Tools for analytics and optimization of the sales effectiveness of websites are becoming more and more popular. However, with their dissemination there should be education of marketers in the field of research and statistical inference. Unfortunately, it is very poor. That is why we decided to draw attention to the key problems regarding A / B tests and highlight key issues that should be absolutely remembered when deciding on this form of research.
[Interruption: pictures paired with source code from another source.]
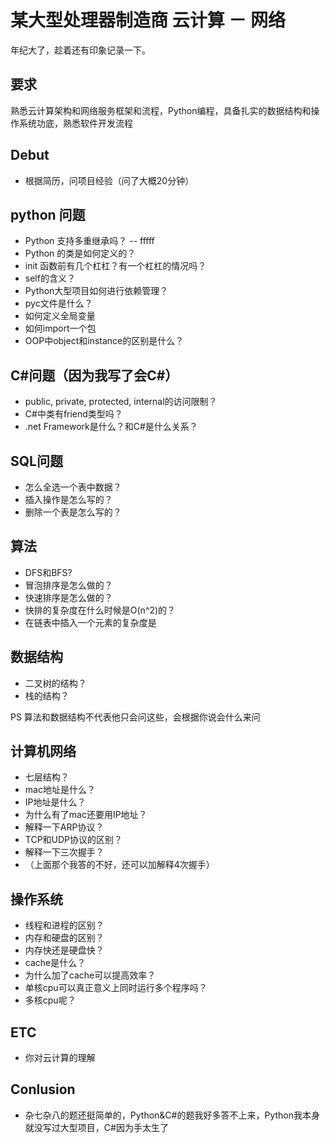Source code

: # 某大型处理器制造商 云计算 － 网络

年纪大了，趁着还有印象记录一下。

## 要求

熟悉云计算架构和网络服务框架和流程，Python编程，具备扎实的数据结构和操作系统功底，熟悉软件开发流程

## Debut

- 根据简历，问项目经验（问了大概20分钟）

## python 问题

- Python 支持多重继承吗？
-- fffff
- Python 的类是如何定义的？
- init 函数前有几个杠杠？有一个杠杠的情况吗？
- self的含义？
- Python大型项目如何进行依赖管理？
- pyc文件是什么？
- 如何定义全局变量
- 如何import一个包
- OOP中object和instance的区别是什么？

## C#问题（因为我写了会C#）

- public, private, protected, internal的访问限制？
- C#中类有friend类型吗？
- .net Framework是什么？和C#是什么关系？

## SQL问题

- 怎么全选一个表中数据？
- 插入操作是怎么写的？
- 删除一个表是怎么写的？

## 算法

- DFS和BFS?
- 冒泡排序是怎么做的？
- 快速排序是怎么做的？
- 快排的复杂度在什么时候是O(n^2)的？
- 在链表中插入一个元素的复杂度是

## 数据结构

- 二叉树的结构？
- 栈的结构？

PS 算法和数据结构不代表他只会问这些，会根据你说会什么来问

## 计算机网络

- 七层结构？
- mac地址是什么？
- IP地址是什么？
- 为什么有了mac还要用IP地址？
- 解释一下ARP协议？
- TCP和UDP协议的区别？
- 解释一下三次握手？
- （上面那个我答的不好，还可以加解释4次握手）

## 操作系统

- 线程和进程的区别？
- 内存和硬盘的区别？
- 内存快还是硬盘快？
- cache是什么？
- 为什么加了cache可以提高效率？
- 单核cpu可以真正意义上同时运行多个程序吗？
- 多核cpu呢？

## ETC

- 你对云计算的理解

## Conlusion

- 杂七杂八的题还挺简单的，Python&C#的题我好多答不上来，Python我本身就没写过大型项目，C#因为手太生了

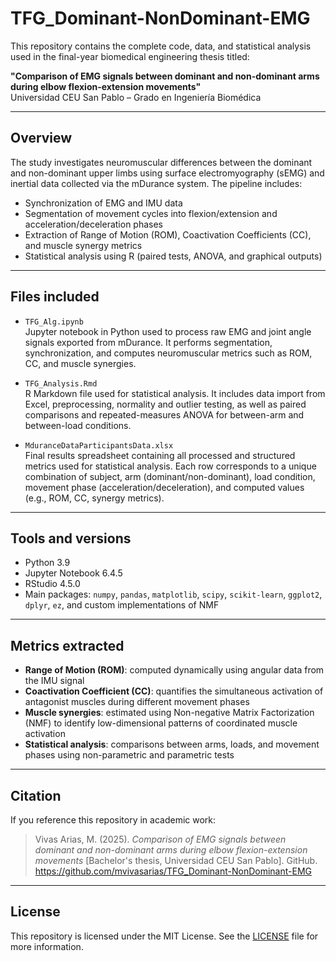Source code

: # TFG_Dominant-NonDominant-EMG

This repository contains the complete code, data, and statistical analysis used in the final-year biomedical engineering thesis titled:

**"Comparison of EMG signals between dominant and non-dominant arms during elbow flexion-extension movements"**  
Universidad CEU San Pablo – Grado en Ingeniería Biomédica

---

## Overview

The study investigates neuromuscular differences between the dominant and non-dominant upper limbs using surface electromyography (sEMG) and inertial data collected via the mDurance system. The pipeline includes:

- Synchronization of EMG and IMU data
- Segmentation of movement cycles into flexion/extension and acceleration/deceleration phases
- Extraction of Range of Motion (ROM), Coactivation Coefficients (CC), and muscle synergy metrics
- Statistical analysis using R (paired tests, ANOVA, and graphical outputs)

---

## Files included

- `TFG_Alg.ipynb`  
  Jupyter notebook in Python used to process raw EMG and joint angle signals exported from mDurance. It performs segmentation, synchronization, and computes neuromuscular metrics such as ROM, CC, and muscle synergies.

- `TFG_Analysis.Rmd`  
  R Markdown file used for statistical analysis. It includes data import from Excel, preprocessing, normality and outlier testing, as well as paired comparisons and repeated-measures ANOVA for between-arm and between-load conditions.

- `MduranceDataParticipantsData.xlsx`  
  Final results spreadsheet containing all processed and structured metrics used for statistical analysis. Each row corresponds to a unique combination of subject, arm (dominant/non-dominant), load condition, movement phase (acceleration/deceleration), and computed values (e.g., ROM, CC, synergy metrics).

---

## Tools and versions

- Python 3.9  
- Jupyter Notebook 6.4.5  
- RStudio 4.5.0  
- Main packages: `numpy`, `pandas`, `matplotlib`, `scipy`, `scikit-learn`, `ggplot2`, `dplyr`, `ez`, and custom implementations of NMF

---

## Metrics extracted

- **Range of Motion (ROM)**: computed dynamically using angular data from the IMU signal  
- **Coactivation Coefficient (CC)**: quantifies the simultaneous activation of antagonist muscles during different movement phases  
- **Muscle synergies**: estimated using Non-negative Matrix Factorization (NMF) to identify low-dimensional patterns of coordinated muscle activation  
- **Statistical analysis**: comparisons between arms, loads, and movement phases using non-parametric and parametric tests

---

## Citation

If you reference this repository in academic work:

> Vivas Arias, M. (2025). *Comparison of EMG signals between dominant and non-dominant arms during elbow flexion-extension movements* [Bachelor's thesis, Universidad CEU San Pablo]. GitHub. https://github.com/mvivasarias/TFG_Dominant-NonDominant-EMG

---

## License

This repository is licensed under the MIT License. See the [LICENSE](LICENSE) file for more information.


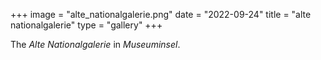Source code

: +++
image = "alte_nationalgalerie.png"
date = "2022-09-24"
title = "alte nationalgalerie"
type = "gallery"
+++

The *Alte Nationalgalerie* in *Museuminsel*. 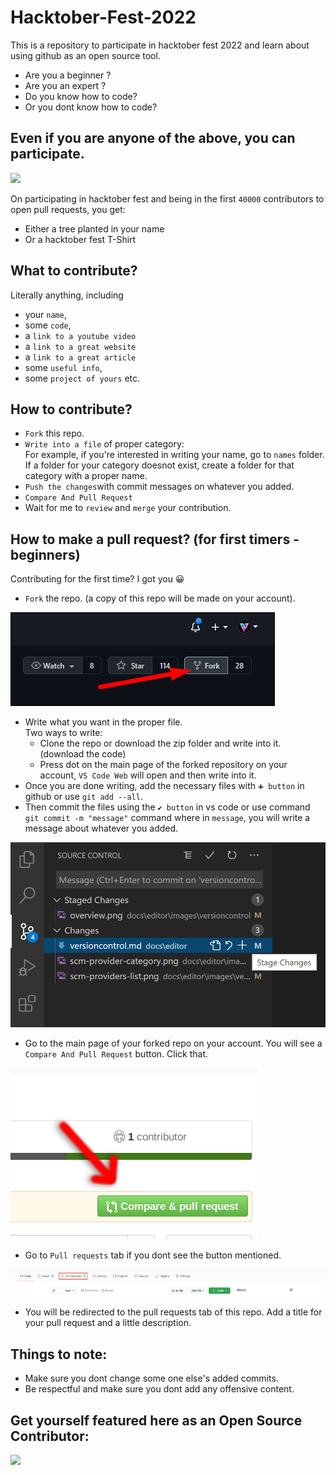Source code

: # Hacktober-Fest-2022
This is a repository to participate in hacktober fest 2022 and learn about using github as an open source tool.

- Are you a beginner ?
- Are you an expert ?
- Do you know how to code?
- Or you dont know how to code?

## Even if you are anyone of the above, you can participate.


<img src = "https://res.cloudinary.com/practicaldev/image/fetch/s--lGJu31oG--/c_imagga_scale,f_auto,fl_progressive,h_900,q_auto,w_1600/https://dev-to-uploads.s3.amazonaws.com/uploads/articles/ymlmr15l83rrjq8natft.jpg">



On participating in hacktober fest and being in the first `40000` contributors to open pull requests, you get:
- Either a tree planted in your name
- Or a hacktober fest T-Shirt

## What to contribute?

Literally anything, including 
- your `name`,
- some `code`,
- a `link to a youtube video`
- a `link to a great website`
- a `link to a great article`
- some `useful info`,
- some `project of yours` etc.


## How to contribute?

- `Fork` this repo.
- `Write into a file` of proper category: <br/> For example, if you're interested in writing your name, go to `names` folder. If a folder for your category doesnot exist, create a folder for that category with a proper name.
- `Push the changes`with commit messages on whatever you added.
- `Compare And Pull Request`
- Wait for me to `review` and `merge` your contribution.

## How to make a pull request? (for first timers - beginners)

Contributing for the first time? I got you 😀

- `Fork` the repo. (a copy of this repo will be made on your account).

<img src ="images/fork.jpg" >

- Write what you want in the proper file.<br/>
    Two ways to write:
  - Clone the repo or download the zip folder and write into it. (download the code)
  - Press dot on the main page of the forked repository on your account, `VS Code Web` will open and then write into it.
- Once you are done writing, add the necessary files with `➕ button` in github or use `git add --all`.
- Then commit the files using the `✔ button` in vs code or use command `git commit -m "message"` command where in `message`, you will write a message about whatever you added.

<img src = "images/vsCode.png">

- Go to the main page of your forked repo on your account. You will see a `Compare And Pull Request` button. Click that. 

<img src = "images/compareandpull.png" >

- Go to `Pull requests` tab if you dont see the button mentioned.

<img src = "images/pRequestTab.png" >

- You will be redirected to the pull requests tab of this repo. Add a title for your pull request and a little description.

## Things to note:

- Make sure you dont change some one else's added commits.
- Be respectful and make sure you dont add any offensive content.

## Get yourself featured here as an Open Source Contributor:

<a href="https://github.com/Umar-Waseem/Contribute-Hacktober-Fest-2022/graphs/contributors">
  <img src="https://contrib.rocks/image?repo=Umar-Waseem/Contribute-Hacktober-Fest-2022" />
</a>


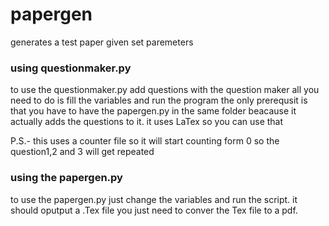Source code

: # papergen
generates a test paper given set paremeters

### using questionmaker.py
to use the questionmaker.py add questions with the question maker all you need to do is fill the variables and run the program the only prerequsit is that you have to have the papergen.py in the same folder beacause it actually adds the questions to it. it uses LaTex so you can use that

P.S.- this uses a counter file so it will start counting form 0 so the question1,2 and 3 will get repeated

### using the papergen.py
to use the papergen.py just change the variables and run the script. it should oputput a .Tex file you just need to conver the Tex file to a pdf.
Statistical inference is an extremely useful field of knowledge and every marketer should undergo a basic course in this field. Statistical inference is a key element of decision-making processes in business and data-driven marketing. If we want to act rationally and draw conclusions from available information. This is important for both quantitative and qualitative data, which can also be subjected to a certain quantification (although here too, various traps are waiting for us). Interpreting the correlation between phenomena and assessing the likelihood that our conclusions are right (and not the result of chance) are key competences, without which working with data can do us more harm than good.
It is important to know that these percentages indicate a form of correlation and do not imply a causal relationship. If a B variant performs significantly better, this means that there is a high correlation between the adjustment in our B variant and the increased conversion numbers.
Significance is a term from statistics. If two phenomena are compared with each other, the so-called ‘null hypothesis’ is assumed as standard: the assumption that there is no correlation between these two phenomena. Quite logical, we have to start with a starting point and by default we assume that there is no relationship between two phenomena. The null hypothesis remains until the opposite is proven: namely that there is a connection between two phenomena.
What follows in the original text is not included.